Italy’s capital has meaning beyond golf to the McIlroy family. Rory’s wife, Erica, studied there for nine months. “So she knows the city pretty well. We are looking forward to going back. It’s absolutely great.”
McIlroy and Donald are neighbours in Florida and good friends. McIlroy was unsurprised when Donald kept his own counsel after the Ryder Cup captaincy was originally handed to LIV-bound Henrik Stenson. “That’s Luke. He has always been that way. I don’t think he is a very emotional guy when it comes to golf. He is a logical, rational thinker. If it was me in that position and someone else got it, it would be very hard for me to say nothing. That’s the difference between Luke and I.”

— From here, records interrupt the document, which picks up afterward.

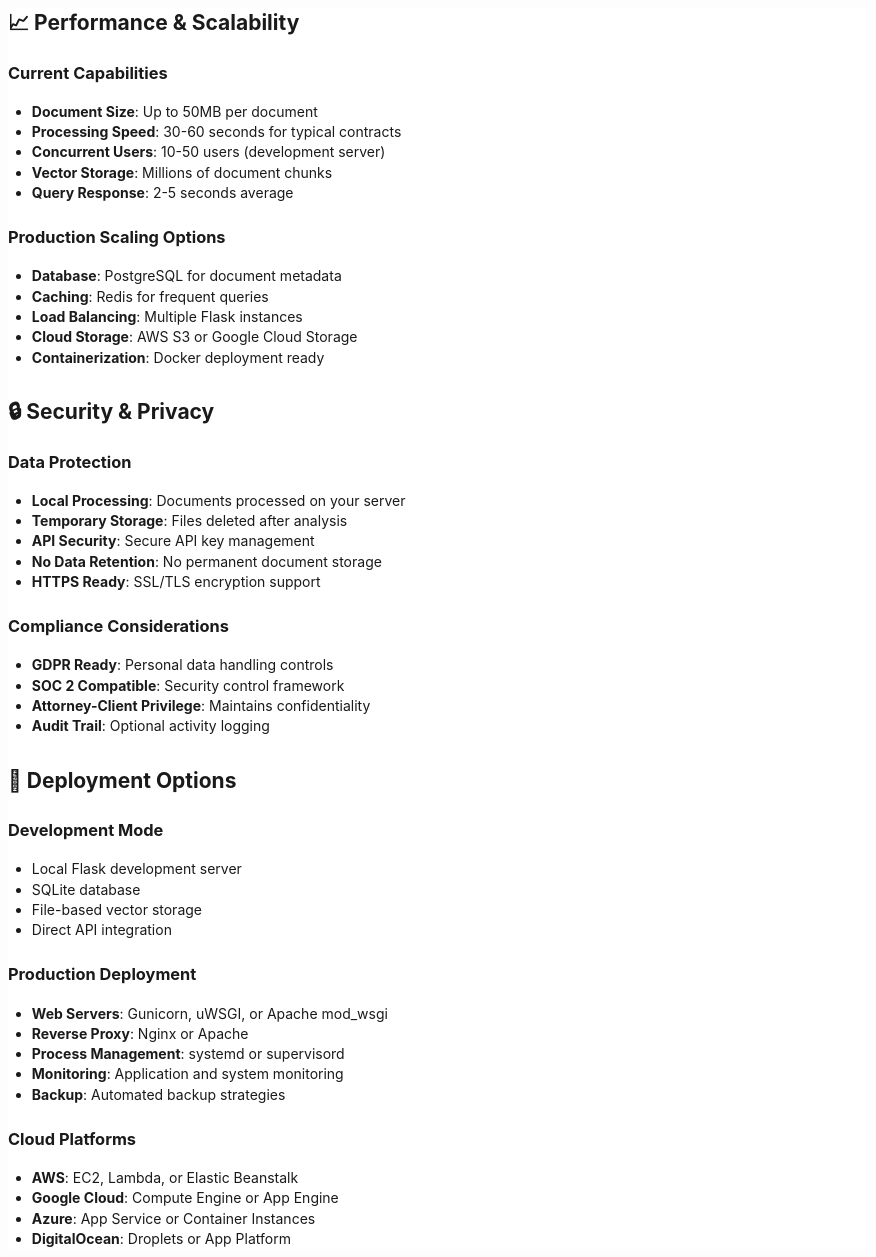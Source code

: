 ## 📈 Performance & Scalability

### Current Capabilities
- **Document Size**: Up to 50MB per document
- **Processing Speed**: 30-60 seconds for typical contracts
- **Concurrent Users**: 10-50 users (development server)
- **Vector Storage**: Millions of document chunks
- **Query Response**: 2-5 seconds average

### Production Scaling Options
- **Database**: PostgreSQL for document metadata
- **Caching**: Redis for frequent queries
- **Load Balancing**: Multiple Flask instances
- **Cloud Storage**: AWS S3 or Google Cloud Storage
- **Containerization**: Docker deployment ready

## 🔒 Security & Privacy

### Data Protection
- **Local Processing**: Documents processed on your server
- **Temporary Storage**: Files deleted after analysis
- **API Security**: Secure API key management
- **No Data Retention**: No permanent document storage
- **HTTPS Ready**: SSL/TLS encryption support

### Compliance Considerations
- **GDPR Ready**: Personal data handling controls
- **SOC 2 Compatible**: Security control framework
- **Attorney-Client Privilege**: Maintains confidentiality
- **Audit Trail**: Optional activity logging

## 🚀 Deployment Options

### Development Mode
- Local Flask development server
- SQLite database
- File-based vector storage
- Direct API integration

### Production Deployment
- **Web Servers**: Gunicorn, uWSGI, or Apache mod_wsgi
- **Reverse Proxy**: Nginx or Apache
- **Process Management**: systemd or supervisord
- **Monitoring**: Application and system monitoring
- **Backup**: Automated backup strategies

### Cloud Platforms
- **AWS**: EC2, Lambda, or Elastic Beanstalk
- **Google Cloud**: Compute Engine or App Engine
- **Azure**: App Service or Container Instances
- **DigitalOcean**: Droplets or App Platform

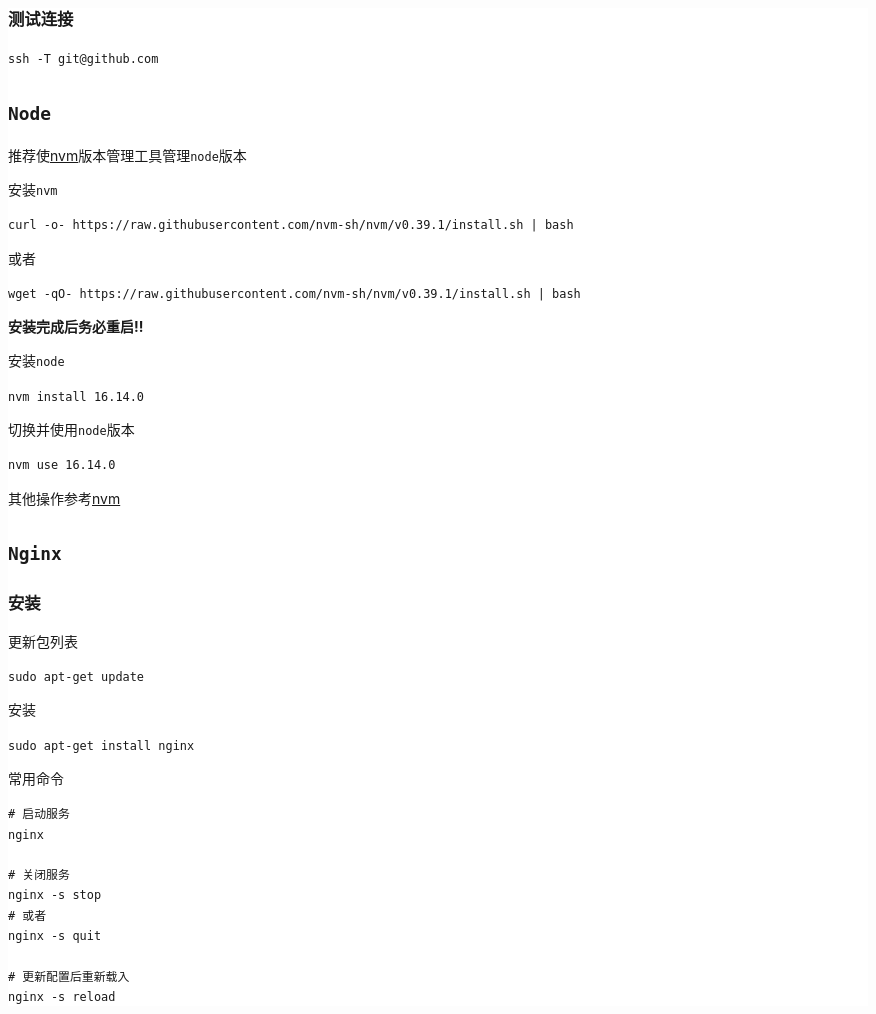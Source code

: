 ### 测试连接
```shell
ssh -T git@github.com
```

## `Node`

推荐使[nvm](https://github.com/nvm-sh/nvm)版本管理工具管理`node`版本

安装`nvm`
```shell
curl -o- https://raw.githubusercontent.com/nvm-sh/nvm/v0.39.1/install.sh | bash
```
或者
```shell
wget -qO- https://raw.githubusercontent.com/nvm-sh/nvm/v0.39.1/install.sh | bash
```

**安装完成后务必重启!!**

安装`node`
```shell
nvm install 16.14.0
```

切换并使用`node`版本
```shell
nvm use 16.14.0
```

其他操作参考[nvm](https://github.com/nvm-sh/nvm)

## `Nginx`

### 安装

更新包列表
```shell
sudo apt-get update
```

安装
```shell
sudo apt-get install nginx
```

常用命令

```shell
# 启动服务
nginx

# 关闭服务
nginx -s stop
# 或者
nginx -s quit

# 更新配置后重新载入
nginx -s reload
```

Naturally, others in the European team room will look towards McIlroy. This will be his seventh Ryder Cup appearance but the 34-year-old is keen to let Donald call the shots. McIlroy has admired what he has seen so far.
“We live on the same street so we have had a few dinners and chatted about stuff but I am letting Luke be the captain,” McIlroy says. “If something is asked of me, I am certainly willing to help. I made a point of getting closer to a few of the guys I don’t know so well who I thought would probably make the team. Sepp Straka, for example. I wanted to make those guys feel more comfortable.
“Luke is meticulous. You can be pretty sure he isn’t going to miss anything. He is obviously a man of few words but the ones he does say are very considered and impactful. There is not a lot of fluff with Luke, it is very direct. He has been great with the whole process, bearing in mind what he inherited and all that went on. He has picked a nice blend of vice-captains, young and old.”
It is contrary to McIlroy’s personality to detest opponents. For one week every two years, he can adapt his mindset. “There are a lot of people on the other team who are my friends,” he says. “But as much as I want to win, it’s more visceral in the sense I don’t want them to win. The thought of losing to ‘them’ is a motivating factor. I don’t want to have to look at them spraying the champagne.”
The US are regarded as narrow favourites despite a failure to win in Europe dating back to 1993. As the dust settled on the last Ryder Cup, commentators waxed lyrical about the imperious nature of American players.
“It wasn’t necessarily wrong,” McIlroy says. “The US team is unbelievably strong. It was young at that time, it still is but looking at how some of our guys are playing and how their team has shaped up, I’m a little more confident in where we are now than maybe 12 months ago. Home advantage is a thing. The trend is there. Whoever breaks that will have delivered a huge accomplishment.” This time, McIlroy is determined to smile.